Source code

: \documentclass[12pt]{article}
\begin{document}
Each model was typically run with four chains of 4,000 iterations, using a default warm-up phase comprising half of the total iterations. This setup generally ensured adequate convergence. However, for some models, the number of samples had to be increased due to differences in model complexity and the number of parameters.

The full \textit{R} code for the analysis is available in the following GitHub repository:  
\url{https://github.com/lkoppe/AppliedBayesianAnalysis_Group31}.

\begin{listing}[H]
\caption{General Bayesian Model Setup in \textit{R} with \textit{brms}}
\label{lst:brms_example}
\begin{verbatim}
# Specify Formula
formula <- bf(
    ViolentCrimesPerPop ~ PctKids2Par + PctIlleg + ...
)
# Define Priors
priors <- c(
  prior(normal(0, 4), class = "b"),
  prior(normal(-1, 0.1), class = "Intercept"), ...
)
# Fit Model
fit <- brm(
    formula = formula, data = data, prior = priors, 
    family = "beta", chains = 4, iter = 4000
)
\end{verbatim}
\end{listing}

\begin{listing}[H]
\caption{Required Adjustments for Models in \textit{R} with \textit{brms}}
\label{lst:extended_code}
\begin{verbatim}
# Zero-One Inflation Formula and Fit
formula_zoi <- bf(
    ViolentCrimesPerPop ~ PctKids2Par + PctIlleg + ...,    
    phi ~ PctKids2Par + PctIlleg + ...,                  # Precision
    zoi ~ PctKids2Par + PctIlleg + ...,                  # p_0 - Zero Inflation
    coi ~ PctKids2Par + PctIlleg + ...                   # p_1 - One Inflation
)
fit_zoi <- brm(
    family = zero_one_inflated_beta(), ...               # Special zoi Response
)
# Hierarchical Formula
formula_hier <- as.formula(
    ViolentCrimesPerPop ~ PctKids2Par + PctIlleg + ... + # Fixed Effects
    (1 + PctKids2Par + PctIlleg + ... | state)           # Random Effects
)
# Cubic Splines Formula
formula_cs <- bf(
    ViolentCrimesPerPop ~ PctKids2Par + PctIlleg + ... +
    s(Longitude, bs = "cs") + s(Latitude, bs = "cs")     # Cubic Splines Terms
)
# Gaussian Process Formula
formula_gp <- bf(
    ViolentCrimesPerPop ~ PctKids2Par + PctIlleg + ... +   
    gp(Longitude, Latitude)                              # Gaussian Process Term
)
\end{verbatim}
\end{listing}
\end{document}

= = = =

What the task asks: What you return must be the lines above that run from the line with "code for the" to the line with "Bayesian Model Setup", inclusive, each copied exactly.

Reply:
The full \textit{R} code for the analysis is available in the following GitHub repository:  
\url{https://github.com/lkoppe/AppliedBayesianAnalysis_Group31}.

\begin{listing}[H]
\caption{General Bayesian Model Setup in \textit{R} with \textit{brms}}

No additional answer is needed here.